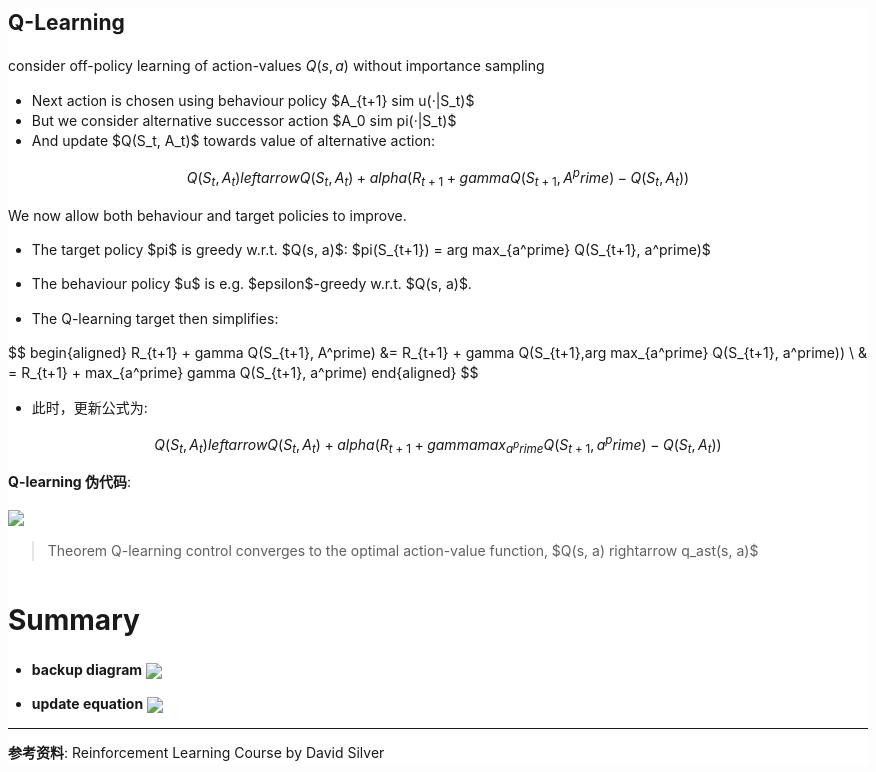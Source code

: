 <h2>Q-Learning</h2>

consider off-policy learning of action-values $Q(s, a)$ without importance sampling

<ul>
<li>Next action is chosen using behaviour policy $A_{t+1} sim u(·|S_t)$</li>
<li>But we consider alternative successor action $A_0 sim pi(·|S_t)$</li>
<li>And update $Q(S_t, A_t)$ towards value of alternative action:</li>
</ul>

$$Q(S_t, A_t) leftarrow Q(S_t, A_t) + alpha (R_{t+1} + gamma Q(S_{t+1}, A^prime) − Q(S_t, A_t))$$

We now allow both behaviour and target policies to improve.

<ul>
<li>The target policy $pi$ is greedy w.r.t. $Q(s, a)$: $pi(S_{t+1}) = arg max_{a^prime} Q(S_{t+1}, a^prime)$</p></li>
<li><p>The behaviour policy $u$ is e.g. $epsilon$-greedy w.r.t. $Q(s, a)$.</p></li>
<li><p>The Q-learning target then simplifies:</p></li>
</ul>

<p>$$ 
begin{aligned}
R_{t+1} + gamma Q(S_{t+1}, A^prime) &amp;=  R_{t+1} + gamma Q(S_{t+1},arg max_{a^prime} Q(S_{t+1}, a^prime)) &#92;
&amp; = R_{t+1} + max_{a^prime} gamma Q(S_{t+1}, a^prime)
end{aligned}
$$

<ul>
<li>此时，更新公式为:</li>
</ul>

$$Q(S_t, A_t) leftarrow Q(S_t, A_t) + alpha (R_{t+1} + gamma max_{a^prime} Q(S_{t+1}, a^prime) − Q(S_t, A_t))$$

<strong>Q-learning 伪代码</strong>:

<img src="https://i.loli.net/2018/11/29/5c00002e0d6f9.png" width="600" align=center />

<blockquote>
  Theorem
  Q-learning control converges to the optimal action-value function, $Q(s, a) rightarrow q_ast(s, a)$
</blockquote>

<h1>Summary</h1>

<ul>
<li><strong>backup diagram</strong>
<img src="https://i.loli.net/2018/11/29/5bfffd951798b.png" width="600" align=center /></p></li>
<li><p><strong>update equation</strong>
<img src="https://i.loli.net/2018/11/29/5bfffdf94fc17.png" width="600" align=center /></p></li>
</ul>

<hr />

<p><strong>参考资料</strong>: Reinforcement Learning Course by David Silver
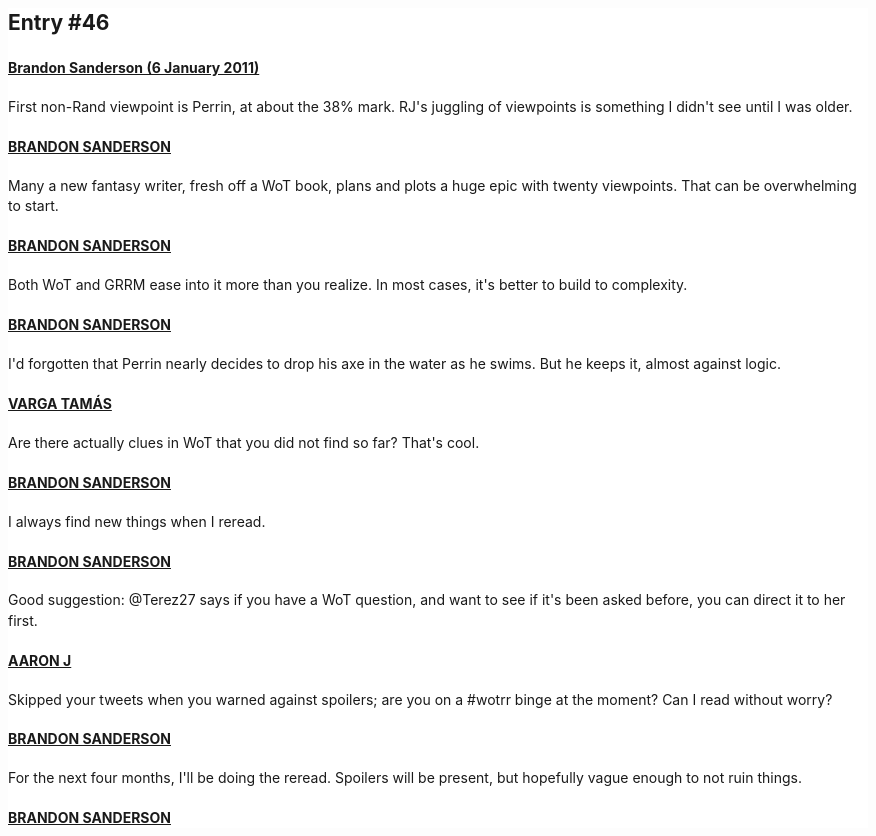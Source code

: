 ## Entry #46

#### [Brandon Sanderson (6 January 2011)](http://twitter.com/BrandonSandrson/status/23144236345982976)

First non-Rand viewpoint is Perrin, at about the 38% mark. RJ's juggling of viewpoints is something I didn't see until I was older.

#### [BRANDON SANDERSON](http://twitter.com/BrandonSandrson/status/23144462112784384)

Many a new fantasy writer, fresh off a WoT book, plans and plots a huge epic with twenty viewpoints. That can be overwhelming to start.

#### [BRANDON SANDERSON](http://twitter.com/BrandonSandrson/status/23144679147053058)

Both WoT and GRRM ease into it more than you realize. In most cases, it's better to build to complexity.

#### [BRANDON SANDERSON](http://twitter.com/BrandonSandrson/status/23147612689399808)

I'd forgotten that Perrin nearly decides to drop his axe in the water as he swims. But he keeps it, almost against logic.

#### [VARGA TAMÁS](http://twitter.com/rhynn84/status/23127365437624320)

Are there actually clues in WoT that you did not find so far? That's cool.

#### [BRANDON SANDERSON](http://twitter.com/BrandonSandrson/status/23139015561576448)

I always find new things when I reread.

#### [BRANDON SANDERSON](http://twitter.com/#%21/BrandonSandrson/status/23140552941772802)

Good suggestion: @Terez27 says if you have a WoT question, and want to see if it's been asked before, you can direct it to her first.

#### [AARON J](http://twitter.com/sobermoode/status/23139655230689282)

Skipped your tweets when you warned against spoilers; are you on a #wotrr binge at the moment? Can I read without worry?

#### [BRANDON SANDERSON](http://twitter.com/BrandonSandrson/status/23142989849165824)

For the next four months, I'll be doing the reread. Spoilers will be present, but hopefully vague enough to not ruin things.

#### [BRANDON SANDERSON](http://twitter.com/BrandonSandrson/status/23143054827327488)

- **Problem details**: Scan the records for the word "greedy", and copy each line where it is found.

- **Output of the exercise**:
<li>The target policy $pi$ is greedy w.r.t. $Q(s, a)$: $pi(S_{t+1}) = arg max_{a^prime} Q(S_{t+1}, a^prime)$</p></li>
<li><p>The behaviour policy $u$ is e.g. $epsilon$-greedy w.r.t. $Q(s, a)$.</p></li>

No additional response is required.